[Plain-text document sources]
═══

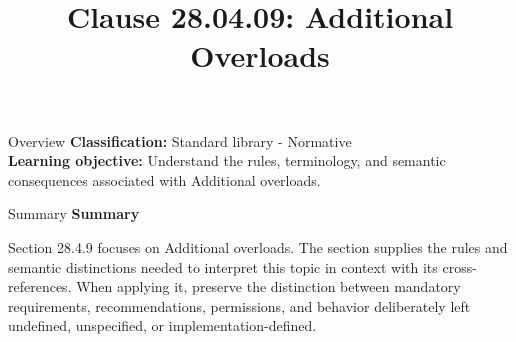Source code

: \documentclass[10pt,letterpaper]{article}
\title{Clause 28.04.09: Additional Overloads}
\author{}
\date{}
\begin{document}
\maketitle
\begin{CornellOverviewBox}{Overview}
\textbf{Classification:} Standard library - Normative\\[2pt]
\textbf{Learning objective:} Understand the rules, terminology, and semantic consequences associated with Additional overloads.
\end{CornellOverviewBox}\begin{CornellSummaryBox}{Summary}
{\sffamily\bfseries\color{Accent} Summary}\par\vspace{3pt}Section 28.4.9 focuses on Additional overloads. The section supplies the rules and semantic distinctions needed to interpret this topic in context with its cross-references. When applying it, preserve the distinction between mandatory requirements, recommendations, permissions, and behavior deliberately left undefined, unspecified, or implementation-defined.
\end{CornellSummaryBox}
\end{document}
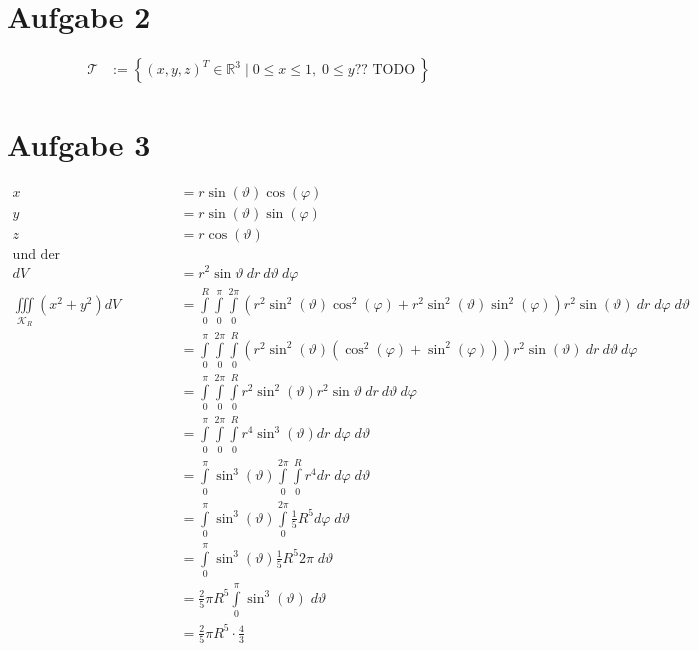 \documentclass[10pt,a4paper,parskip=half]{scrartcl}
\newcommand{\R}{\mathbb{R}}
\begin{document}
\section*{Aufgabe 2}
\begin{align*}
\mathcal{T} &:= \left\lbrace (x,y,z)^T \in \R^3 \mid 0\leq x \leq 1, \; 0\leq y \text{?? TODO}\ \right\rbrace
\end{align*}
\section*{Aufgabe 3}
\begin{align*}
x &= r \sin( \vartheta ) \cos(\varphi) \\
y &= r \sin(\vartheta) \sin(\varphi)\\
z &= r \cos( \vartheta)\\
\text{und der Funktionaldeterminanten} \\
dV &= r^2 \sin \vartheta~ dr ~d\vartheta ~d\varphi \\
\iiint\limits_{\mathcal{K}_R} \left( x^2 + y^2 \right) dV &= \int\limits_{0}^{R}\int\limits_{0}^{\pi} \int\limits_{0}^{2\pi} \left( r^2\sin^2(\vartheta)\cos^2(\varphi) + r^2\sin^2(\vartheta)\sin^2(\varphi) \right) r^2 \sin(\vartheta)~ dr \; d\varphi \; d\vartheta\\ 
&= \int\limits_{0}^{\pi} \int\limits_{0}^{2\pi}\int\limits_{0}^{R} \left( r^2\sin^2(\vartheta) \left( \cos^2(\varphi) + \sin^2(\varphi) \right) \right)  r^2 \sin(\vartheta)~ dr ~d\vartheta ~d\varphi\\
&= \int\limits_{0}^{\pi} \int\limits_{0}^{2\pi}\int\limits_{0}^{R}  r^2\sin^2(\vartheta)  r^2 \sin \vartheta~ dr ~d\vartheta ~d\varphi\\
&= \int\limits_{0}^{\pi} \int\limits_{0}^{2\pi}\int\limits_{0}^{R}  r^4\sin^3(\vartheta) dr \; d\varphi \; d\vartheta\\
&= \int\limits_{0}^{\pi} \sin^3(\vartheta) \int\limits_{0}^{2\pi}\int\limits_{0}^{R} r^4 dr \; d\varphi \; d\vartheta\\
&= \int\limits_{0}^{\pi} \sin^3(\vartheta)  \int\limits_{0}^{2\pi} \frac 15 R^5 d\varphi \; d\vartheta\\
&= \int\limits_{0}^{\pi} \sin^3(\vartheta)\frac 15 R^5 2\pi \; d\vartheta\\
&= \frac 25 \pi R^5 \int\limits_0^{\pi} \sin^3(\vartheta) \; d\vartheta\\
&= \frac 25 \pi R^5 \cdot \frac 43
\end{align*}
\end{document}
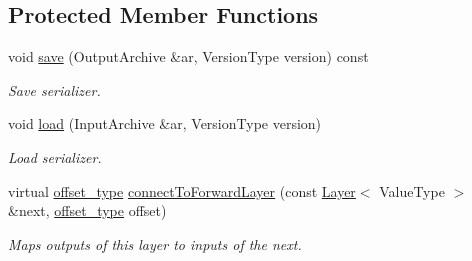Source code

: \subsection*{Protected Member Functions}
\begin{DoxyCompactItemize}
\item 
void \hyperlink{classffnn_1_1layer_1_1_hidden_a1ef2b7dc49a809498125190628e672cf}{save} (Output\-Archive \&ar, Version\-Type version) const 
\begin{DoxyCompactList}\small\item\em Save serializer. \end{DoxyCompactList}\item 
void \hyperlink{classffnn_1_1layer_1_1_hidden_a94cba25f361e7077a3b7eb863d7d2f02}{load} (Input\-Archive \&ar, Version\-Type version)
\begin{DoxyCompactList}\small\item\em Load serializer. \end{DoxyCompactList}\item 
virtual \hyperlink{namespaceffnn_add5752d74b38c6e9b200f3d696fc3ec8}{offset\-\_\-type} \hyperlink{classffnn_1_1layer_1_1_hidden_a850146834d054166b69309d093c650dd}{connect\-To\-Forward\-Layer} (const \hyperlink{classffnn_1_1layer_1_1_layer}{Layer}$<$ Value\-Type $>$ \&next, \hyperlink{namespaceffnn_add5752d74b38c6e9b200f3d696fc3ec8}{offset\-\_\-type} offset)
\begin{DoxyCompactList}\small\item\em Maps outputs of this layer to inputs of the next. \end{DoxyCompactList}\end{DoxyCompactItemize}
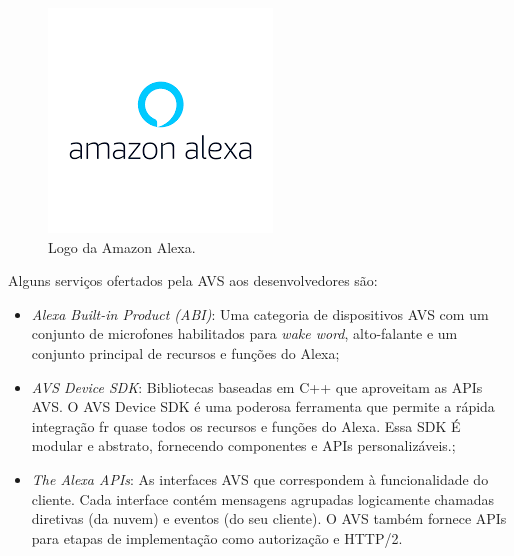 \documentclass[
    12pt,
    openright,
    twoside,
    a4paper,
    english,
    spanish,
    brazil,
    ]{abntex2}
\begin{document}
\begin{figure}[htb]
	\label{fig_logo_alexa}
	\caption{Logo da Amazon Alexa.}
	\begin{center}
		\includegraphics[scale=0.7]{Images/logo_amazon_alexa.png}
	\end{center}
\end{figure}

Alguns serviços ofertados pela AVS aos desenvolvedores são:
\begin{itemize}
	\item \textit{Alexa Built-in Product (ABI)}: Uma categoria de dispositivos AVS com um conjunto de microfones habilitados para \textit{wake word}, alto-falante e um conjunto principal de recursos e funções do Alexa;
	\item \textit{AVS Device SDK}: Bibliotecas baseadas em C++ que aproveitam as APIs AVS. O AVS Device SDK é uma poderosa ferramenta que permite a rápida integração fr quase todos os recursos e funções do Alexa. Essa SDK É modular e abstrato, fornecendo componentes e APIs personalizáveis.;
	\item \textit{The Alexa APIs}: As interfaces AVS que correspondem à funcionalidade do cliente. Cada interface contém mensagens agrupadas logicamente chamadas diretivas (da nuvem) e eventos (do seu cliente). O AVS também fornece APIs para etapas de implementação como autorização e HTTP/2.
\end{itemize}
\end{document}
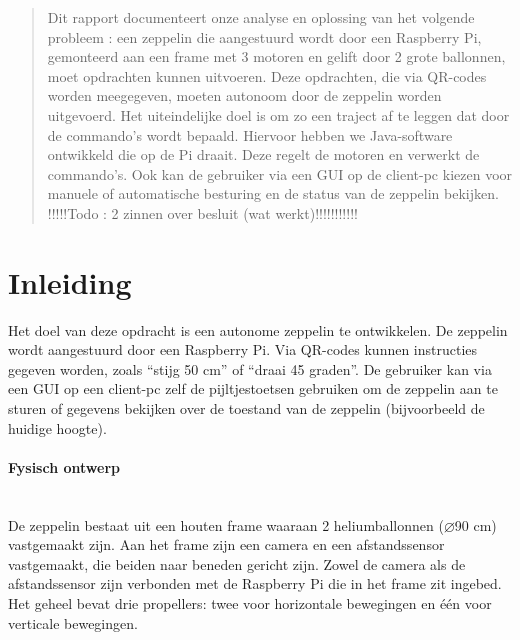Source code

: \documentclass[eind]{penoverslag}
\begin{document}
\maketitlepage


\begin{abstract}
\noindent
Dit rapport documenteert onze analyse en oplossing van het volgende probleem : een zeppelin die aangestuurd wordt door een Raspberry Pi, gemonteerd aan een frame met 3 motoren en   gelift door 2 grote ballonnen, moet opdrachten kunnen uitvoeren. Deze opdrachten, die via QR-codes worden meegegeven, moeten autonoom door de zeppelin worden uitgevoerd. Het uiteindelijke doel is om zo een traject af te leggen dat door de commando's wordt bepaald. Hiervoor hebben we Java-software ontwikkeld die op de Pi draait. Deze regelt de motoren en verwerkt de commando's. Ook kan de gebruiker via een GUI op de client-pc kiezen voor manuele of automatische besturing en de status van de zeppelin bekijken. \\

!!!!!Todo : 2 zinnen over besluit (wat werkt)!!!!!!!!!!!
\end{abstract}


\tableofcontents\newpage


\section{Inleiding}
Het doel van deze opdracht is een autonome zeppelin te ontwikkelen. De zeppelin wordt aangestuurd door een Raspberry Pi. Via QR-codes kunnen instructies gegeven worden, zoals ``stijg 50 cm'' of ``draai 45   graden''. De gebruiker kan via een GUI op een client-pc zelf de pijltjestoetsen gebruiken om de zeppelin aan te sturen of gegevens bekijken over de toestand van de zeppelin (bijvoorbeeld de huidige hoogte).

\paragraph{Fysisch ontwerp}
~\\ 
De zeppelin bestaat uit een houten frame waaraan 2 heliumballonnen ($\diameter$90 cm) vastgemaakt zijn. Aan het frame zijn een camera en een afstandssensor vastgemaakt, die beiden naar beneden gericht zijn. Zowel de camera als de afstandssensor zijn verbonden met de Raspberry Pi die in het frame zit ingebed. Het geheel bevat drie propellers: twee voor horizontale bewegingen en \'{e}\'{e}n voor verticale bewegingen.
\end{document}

═══

*Problem to work on*: Wherever a picture appears in the data, please drop it and retype the rest exactly.

*Answer to this exercise*:
Source code

: \documentclass[10pt,letterpaper]{article}
\title{Clause 28.04.09: Additional Overloads}
\author{}
\date{}
\begin{document}
\maketitle
\begin{CornellOverviewBox}{Overview}
\textbf{Classification:} Standard library - Normative\\[2pt]
\textbf{Learning objective:} Understand the rules, terminology, and semantic consequences associated with Additional overloads.
\end{CornellOverviewBox}\begin{CornellSummaryBox}{Summary}
{\sffamily\bfseries\color{Accent} Summary}\par\vspace{3pt}Section 28.4.9 focuses on Additional overloads. The section supplies the rules and semantic distinctions needed to interpret this topic in context with its cross-references. When applying it, preserve the distinction between mandatory requirements, recommendations, permissions, and behavior deliberately left undefined, unspecified, or implementation-defined.
\end{CornellSummaryBox}
\end{document}
 \documentclass[10pt,a4paper,parskip=half]{scrartcl}
\newcommand{\R}{\mathbb{R}}
\begin{document}
\section*{Aufgabe 2}
\begin{align*}
\mathcal{T} &:= \left\lbrace (x,y,z)^T \in \R^3 \mid 0\leq x \leq 1, \; 0\leq y \text{?? TODO}\ \right\rbrace
\end{align*}
\section*{Aufgabe 3}
\begin{align*}
x &= r \sin( \vartheta ) \cos(\varphi) \\
y &= r \sin(\vartheta) \sin(\varphi)\\
z &= r \cos( \vartheta)\\
\text{und der Funktionaldeterminanten} \\
dV &= r^2 \sin \vartheta~ dr ~d\vartheta ~d\varphi \\
\iiint\limits_{\mathcal{K}_R} \left( x^2 + y^2 \right) dV &= \int\limits_{0}^{R}\int\limits_{0}^{\pi} \int\limits_{0}^{2\pi} \left( r^2\sin^2(\vartheta)\cos^2(\varphi) + r^2\sin^2(\vartheta)\sin^2(\varphi) \right) r^2 \sin(\vartheta)~ dr \; d\varphi \; d\vartheta\\ 
&= \int\limits_{0}^{\pi} \int\limits_{0}^{2\pi}\int\limits_{0}^{R} \left( r^2\sin^2(\vartheta) \left( \cos^2(\varphi) + \sin^2(\varphi) \right) \right)  r^2 \sin(\vartheta)~ dr ~d\vartheta ~d\varphi\\
&= \int\limits_{0}^{\pi} \int\limits_{0}^{2\pi}\int\limits_{0}^{R}  r^2\sin^2(\vartheta)  r^2 \sin \vartheta~ dr ~d\vartheta ~d\varphi\\
&= \int\limits_{0}^{\pi} \int\limits_{0}^{2\pi}\int\limits_{0}^{R}  r^4\sin^3(\vartheta) dr \; d\varphi \; d\vartheta\\
&= \int\limits_{0}^{\pi} \sin^3(\vartheta) \int\limits_{0}^{2\pi}\int\limits_{0}^{R} r^4 dr \; d\varphi \; d\vartheta\\
&= \int\limits_{0}^{\pi} \sin^3(\vartheta)  \int\limits_{0}^{2\pi} \frac 15 R^5 d\varphi \; d\vartheta\\
&= \int\limits_{0}^{\pi} \sin^3(\vartheta)\frac 15 R^5 2\pi \; d\vartheta\\
&= \frac 25 \pi R^5 \int\limits_0^{\pi} \sin^3(\vartheta) \; d\vartheta\\
&= \frac 25 \pi R^5 \cdot \frac 43
\end{align*}
\end{document}
Source code

: \subsection*{Protected Member Functions}
\begin{DoxyCompactItemize}
\item 
void \hyperlink{classffnn_1_1layer_1_1_hidden_a1ef2b7dc49a809498125190628e672cf}{save} (Output\-Archive \&ar, Version\-Type version) const 
\begin{DoxyCompactList}\small\item\em Save serializer. \end{DoxyCompactList}\item 
void \hyperlink{classffnn_1_1layer_1_1_hidden_a94cba25f361e7077a3b7eb863d7d2f02}{load} (Input\-Archive \&ar, Version\-Type version)
\begin{DoxyCompactList}\small\item\em Load serializer. \end{DoxyCompactList}\item 
virtual \hyperlink{namespaceffnn_add5752d74b38c6e9b200f3d696fc3ec8}{offset\-\_\-type} \hyperlink{classffnn_1_1layer_1_1_hidden_a850146834d054166b69309d093c650dd}{connect\-To\-Forward\-Layer} (const \hyperlink{classffnn_1_1layer_1_1_layer}{Layer}$<$ Value\-Type $>$ \&next, \hyperlink{namespaceffnn_add5752d74b38c6e9b200f3d696fc3ec8}{offset\-\_\-type} offset)
\begin{DoxyCompactList}\small\item\em Maps outputs of this layer to inputs of the next. \end{DoxyCompactList}\end{DoxyCompactItemize}
 \documentclass[
    12pt,
    openright,
    twoside,
    a4paper,
    english,
    spanish,
    brazil,
    ]{abntex2}
\begin{document}
\begin{figure}[htb]
	\label{fig_logo_alexa}
	\caption{Logo da Amazon Alexa.}
	\begin{center}
		\includegraphics[scale=0.7]{Images/logo_amazon_alexa.png}
	\end{center}
\end{figure}

Alguns serviços ofertados pela AVS aos desenvolvedores são:
\begin{itemize}
	\item \textit{Alexa Built-in Product (ABI)}: Uma categoria de dispositivos AVS com um conjunto de microfones habilitados para \textit{wake word}, alto-falante e um conjunto principal de recursos e funções do Alexa;
	\item \textit{AVS Device SDK}: Bibliotecas baseadas em C++ que aproveitam as APIs AVS. O AVS Device SDK é uma poderosa ferramenta que permite a rápida integração fr quase todos os recursos e funções do Alexa. Essa SDK É modular e abstrato, fornecendo componentes e APIs personalizáveis.;
	\item \textit{The Alexa APIs}: As interfaces AVS que correspondem à funcionalidade do cliente. Cada interface contém mensagens agrupadas logicamente chamadas diretivas (da nuvem) e eventos (do seu cliente). O AVS também fornece APIs para etapas de implementação como autorização e HTTP/2.
\end{itemize}
\end{document}
Source code

: \documentclass[eind]{penoverslag}
\begin{document}
\maketitlepage


\begin{abstract}
\noindent
Dit rapport documenteert onze analyse en oplossing van het volgende probleem : een zeppelin die aangestuurd wordt door een Raspberry Pi, gemonteerd aan een frame met 3 motoren en   gelift door 2 grote ballonnen, moet opdrachten kunnen uitvoeren. Deze opdrachten, die via QR-codes worden meegegeven, moeten autonoom door de zeppelin worden uitgevoerd. Het uiteindelijke doel is om zo een traject af te leggen dat door de commando's wordt bepaald. Hiervoor hebben we Java-software ontwikkeld die op de Pi draait. Deze regelt de motoren en verwerkt de commando's. Ook kan de gebruiker via een GUI op de client-pc kiezen voor manuele of automatische besturing en de status van de zeppelin bekijken. \\

!!!!!Todo : 2 zinnen over besluit (wat werkt)!!!!!!!!!!!
\end{abstract}


\tableofcontents\newpage


\section{Inleiding}
Het doel van deze opdracht is een autonome zeppelin te ontwikkelen. De zeppelin wordt aangestuurd door een Raspberry Pi. Via QR-codes kunnen instructies gegeven worden, zoals ``stijg 50 cm'' of ``draai 45   graden''. De gebruiker kan via een GUI op een client-pc zelf de pijltjestoetsen gebruiken om de zeppelin aan te sturen of gegevens bekijken over de toestand van de zeppelin (bijvoorbeeld de huidige hoogte).

\paragraph{Fysisch ontwerp}
~\\ 
De zeppelin bestaat uit een houten frame waaraan 2 heliumballonnen ($\diameter$90 cm) vastgemaakt zijn. Aan het frame zijn een camera en een afstandssensor vastgemaakt, die beiden naar beneden gericht zijn. Zowel de camera als de afstandssensor zijn verbonden met de Raspberry Pi die in het frame zit ingebed. Het geheel bevat drie propellers: twee voor horizontale bewegingen en \'{e}\'{e}n voor verticale bewegingen.
\end{document}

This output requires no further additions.